DATA FOR ANALYSIS:
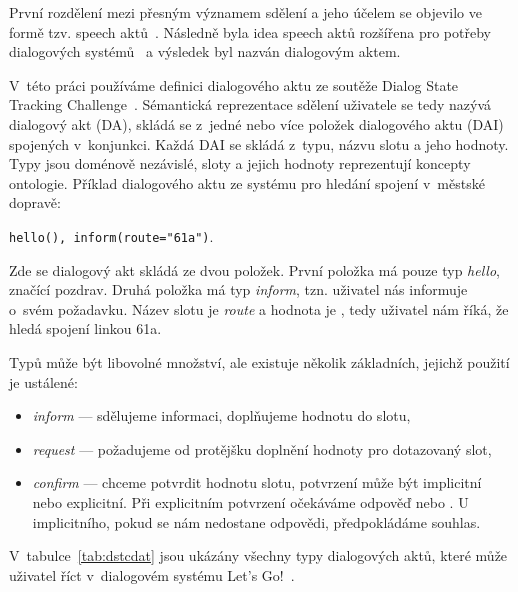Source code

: První rozdělení mezi přesným významem sdělení a jeho účelem se objevilo ve formě tzv. speech aktů~\cite{austin1975things}.
Následně byla idea speech aktů rozšířena pro potřeby dialogových systémů~\cite{traum1999speech} a výsledek byl nazván dialogovým aktem.

V~této práci používáme definici dialogového aktu ze soutěže Dialog State Tracking Challenge~\cite{williamsdialog}.
Sémantická reprezentace sdělení uživatele se tedy nazývá dialogový akt (DA), skládá se z~jedné nebo více položek dialogového aktu (DAI) spojených v~konjunkci.
Každá DAI se skládá z~typu, názvu slotu a jeho hodnoty. 
Typy jsou doménově nezávislé, sloty a jejich hodnoty reprezentují koncepty ontologie.
Příklad dialogového aktu ze systému pro hledání spojení v~městské dopravě:

\begin{center}
{\tt hello(), inform(route="61a")}.
\end{center}

Zde se dialogový akt skládá ze dvou položek.
První položka má pouze typ {\em hello}, značící pozdrav.
Druhá položka má typ {\em inform}, tzn. uživatel nás informuje o~svém požadavku.
Název slotu je {\em route} a hodnota je , tedy uživatel nám říká, že hledá spojení linkou 61a.

Typů může být libovolné množství, ale existuje několik základních, jejichž použití je ustálené:
\begin{itemize}
\item {\em inform} --- sdělujeme informaci, doplňujeme hodnotu do slotu,
\item {\em request} --- požadujeme od protějšku doplnění hodnoty pro dotazovaný slot,
\item {\em confirm} --- chceme potvrdit hodnotu slotu, potvrzení může být implicitní nebo explicitní.
	Při explicitním potvrzení očekáváme odpověď  nebo .
	U implicitního, pokud se nám nedostane odpovědi, předpokládáme souhlas.
\end{itemize}

V~tabulce~\ref{tab:dstcdat} jsou ukázány všechny typy dialogových aktů, které může uživatel říct v~dialogovém systému Let's Go!~\cite{williamsdialog}.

TASK REQUIREMENTS:
Using the records above, restate word for word the lines from the one with "Sémantická reprezentace sdělení" through the one with "První položka má", both included.

ANSWER FOR THIS EXERCISE:
Sémantická reprezentace sdělení uživatele se tedy nazývá dialogový akt (DA), skládá se z~jedné nebo více položek dialogového aktu (DAI) spojených v~konjunkci.
Každá DAI se skládá z~typu, názvu slotu a jeho hodnoty. 
Typy jsou doménově nezávislé, sloty a jejich hodnoty reprezentují koncepty ontologie.
Příklad dialogového aktu ze systému pro hledání spojení v~městské dopravě:

\begin{center}
{\tt hello(), inform(route="61a")}.
\end{center}

Zde se dialogový akt skládá ze dvou položek.
První položka má pouze typ {\em hello}, značící pozdrav.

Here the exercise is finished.